3. Basilica of the Sacred Heart
The Basilica of the Sacred Heart is the campus cathedral for the University of Notre Dame. Built reflecting neo-gothic elements, the high tower pokes over 215 feet into the sky. Joseph Gregory Dwenger, a bishop for the Catholic Church, completed the cathedral in 1870. It has over 40 windows, which permit natural light to flow into the sanctuary and it has many more paintings, statues, murals, and other decorative features. The university conducts a mass at Basilica of the Sacred Heart every Sunday. The chapel is available to rent for what must be, incredible weddings.

2. Church of Saint Yves at La Sapienza, Rome, Italy

1. Church of Saint Yves at La Sapienza
The Church of Saint Yves is classy example of detailed Baroque architecture. Francesco Borromini built the 85 by 89 foot church throughout the mid-17th Century, finishing in 1660. The dome has a lantern that permits natural sunlight to pour into the sanctuary. The interior of the cathedral contrasts the effects of geometrical shapes, as some corners are smooth while other parts of the rotunda are rough and exhibit triangular artwork. A large courtyard wraps around the “palace” of the cathedral, making the overall layout of the cathedral campus resemble the Star of David. This architectural masterpiece is located on the campus of the University of Rome, which is also called La Sapienza Università di Roma or more simply La Sapienza.

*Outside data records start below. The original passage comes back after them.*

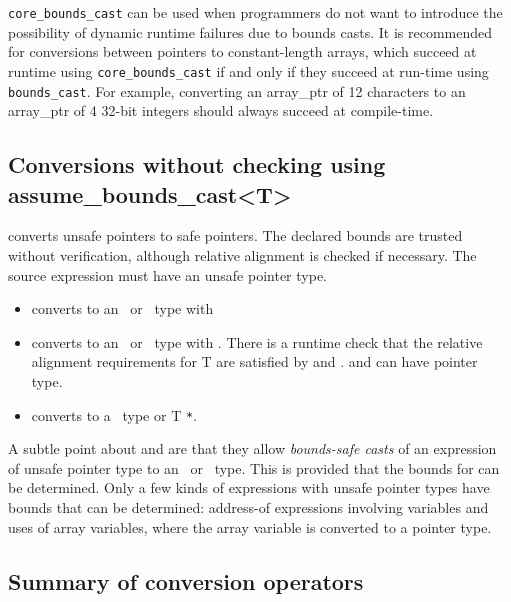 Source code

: \texttt{core\_bounds\_cast} can be used when programmers do not want to
introduce the possibility of dynamic runtime failures due to bounds
casts. It is recommended for conversions between pointers to
constant-length arrays, which succeed at runtime using
\texttt{core\_bounds\_cast} if and only if they succeed at run-time
using \texttt{bounds\_cast}. For example, converting an array\_ptr of 12
characters to an array\_ptr of 4 32-bit integers should always succeed
at compile-time.

\subsection{Conversions without checking using assume\_bounds\_cast\textless{}T\textgreater{}}

converts unsafe pointers to safe pointers. The declared bounds are
trusted without verification, although relative alignment is checked if
necessary. The source expression must have an unsafe pointer type.

\begin{itemize}
\item
  converts  to an \arrayptr\ or
  \arrayview\ type with 
\item
  converts  to an
  \arrayptr\ or \arrayview\ type with .
  There is a runtime check that the relative alignment requirements for
  T are satisfied by   and .  and
   can have pointer type.
\item
  converts  to a \ptr\ type or T \texttt{*}.
\end{itemize}

A subtle point about
 and
are that they allow {\em bounds-safe casts} of an expression
 of unsafe pointer type to an \arrayview\ or
\arrayptr\ type. This is provided that the bounds for 
can be determined. Only a few kinds of expressions with unsafe pointer
types have bounds that can be determined: address-of expressions
involving variables and uses of array variables, where the array
variable is converted to a pointer type.

\subsection{Summary of conversion operators}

3. Cathedral of Santiago de Compostela, Galicia, Spain

2. Cathedral of Santiago de Compostela
The Cathedral of Santiago de Compostela is located right off of the campus of La Universidad de Santiago de Compostela, which is one of Spain’s most praised universities. Having been completed in 1211, the cathedral uses dark Romanesque styles, along with Baroque and even Gothic styles. The location is the supposed resting place of the apostle St. James, and according to church legend, this location was one of the stops he made while touring Europe. Consequently, millions of people have made pilgrimages here over the past 800 years. The building may be one of the most elaborate ever made. It includes bell towers, clock towers, side doors, and the infamous Façade do Obradoiro. Spanish motifs over the centuries have modeled this cathedral into a church like none other.

4. Battell Chapel, New Haven, Connecticut

4. Battell Chapel
The Battell Chapel was built to commemorate the fallen troops in the Civil War. After its construction in 1876, Yale college students started using it for their daily chapel services (which were mandatory at that time.) Russell Sturgis, Jr. designed the chapel with a Victorian Gothic style in mind. Using a rustic sandstone, he created a complex color scheme of the cathedral’s interior that emphasized brown. The cathedral has been expanded over the years; for example, the addition of an apse in 1947 served to enlarge the building. Other memorials were erected to honor the veterans of other wars. Today, services are still conducted every week by Yale faculty and students.

5. Chapelle de la Sorbonne, Paris, France

5. Chapelle de la Sorbonne
A well-known French cardinal named Richelieu built the Chapella de la Sorbonne in the early 1600′s. Overlooking the campus of the esteemed Sorbonne University, the chapel has become one of the premier cathedrals in all of France. The exterior uses collegiate Gothic designs, while the interior features a cenotaph of marble stone. Sculptures of the Cardinal Richelieu display some of the most detailed and painstaking artwork from the 17th Century. Eventually, Richelieu was buried inside of the cathedral and his tomb was celebrated with a fantastic, 20-foot sculpture made of marble.